Como acaba o processo?

Com o homem a ser considerado inocente e a desgraçada a ser levada para o cemitério. Eu também gosto dos casos em que se recorre à magia. Há muitos escravos que, em desespero, acorrem a uma força exterior. Ainda por cima essas forças eram reconhecidas, porque se considerava que África ainda era um terreno mágico. Havia receio e os africanos podiam pô-lo ao seu serviço. Alguns tentam isso, ou comprando ou fazendo uma coisa que são as bolsas de mandinga. É uma bolsa de cabedal que tem dentro uma série de ingredientes que variam. Chamam-se assim porque vinham de um estado Mandinga, na zona da Guiné Bissau.

Há pouco falou em perrices. Eram os estratagemas ou as manhas dos escravos para não trabalharem?

Supostos!

 

E não havia mesmo?

Havia. Muitas vezes, o escravo responde dizendo imensos sacrilégios, para assustar. ‘Eu sou o Diabo!’. Isto pode paralisar o agressor. Eu conto a história de um escravo mouro, que era um grande artífice de couros e que também devia ser um aventureiro e mulherengo. Esse homem era tratado com a maior violência, apesar de ser um artista. Foi preso e quando o vieram entregar ao dono ele ficou desesperado, e então desatou aos gritos, a dizer que era judeu, para ir para a Inquisição. Eles fizeram-lhe a vontade, puseram-lhe a mão na boca para não continuar a dizer aquelas enormidades e levaram-no.

 

Preferia a Inquisição ao dono?

Sim, apesar de tudo ele considerava que era melhor a Inquisição. A Inquisição dava-lhes umas ensinadelas e voltava a entregá-los aos seus donos.
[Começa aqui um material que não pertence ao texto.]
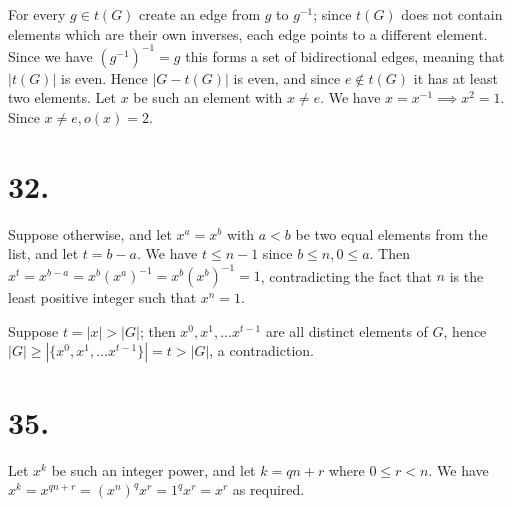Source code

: \documentclass{article}
\begin{document}
For every $g \in t(G)$ create an edge from $g$ to $g^{-1}$; since $t(G)$ does not contain elements which are their own inverses, each edge points to a different element. Since we have $(g^{-1})^{-1} = g$ this forms a set of bidirectional edges, meaning that $|t(G)|$ is even. Hence $|G - t(G)|$ is even, and since $e \not\in t(G)$ it has at least two elements. Let $x$ be such an element with $x \ne e$. We have $x = x^{-1} \implies x^2 = 1$. Since $x \ne e, o(x) = 2$.

\section*{32.}

Suppose otherwise, and let $x^a = x^b$ with $a < b$ be two equal elements from the list, and let $t = b-a$. We have $t \le n-1$ since $b \le n, 0 \le a$. Then $x^t = x^{b-a} = x^b (x^a)^{-1} = x^b (x^b)^{-1} = 1$, contradicting the fact that $n$ is the least positive integer such that $x^n = 1$.

Suppose $t = |x| > |G|$; then $x^0, x^1, \ldots x^{t-1}$ are all distinct elements of $G$, hence $|G| \ge |\{x^0, x^1, \ldots x^{t-1}\}| = t > |G|$, a contradiction.

\section*{35.}

Let $x^k$ be such an integer power, and let $k = qn + r$ where $0 \le r < n$. We have $x^k = x^{qn+r} = (x^n)^q x^r = 1^q x^r = x^r$ as required.
\end{document}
Se a pessoa mostrava arrependimento e renegasse a tudo o que tinha feito, a Igreja recebia-a.

 

Há algum local onde possamos ver aquelas correntes e coleiras que eram aplicadas aos escravos?

Quando o museu de arqueologia e o de etnologia ainda estavam juntos, havia pelo menos uma vitrina com algemas e grilhões expostos. Vi recentemente num semanário [Expresso] que duas coleiras de escravos que tinham desaparecido voltaram agora a aparecer. São coleiras curiosas, aparentemente objetos com algum cuidado, alguma delicadeza. Quase parecem objetos decorativos.

Uma espécie de colar?

Uma coleira ou um colar… Quando se procura estas coisas na internet o que se vai dar é a outras coleiras e a outras escravas ligadas a práticas sadomasoquistas. É curioso que essas práticas venham ressuscitar, inclusive nos seus instrumentos, essa relação de violência.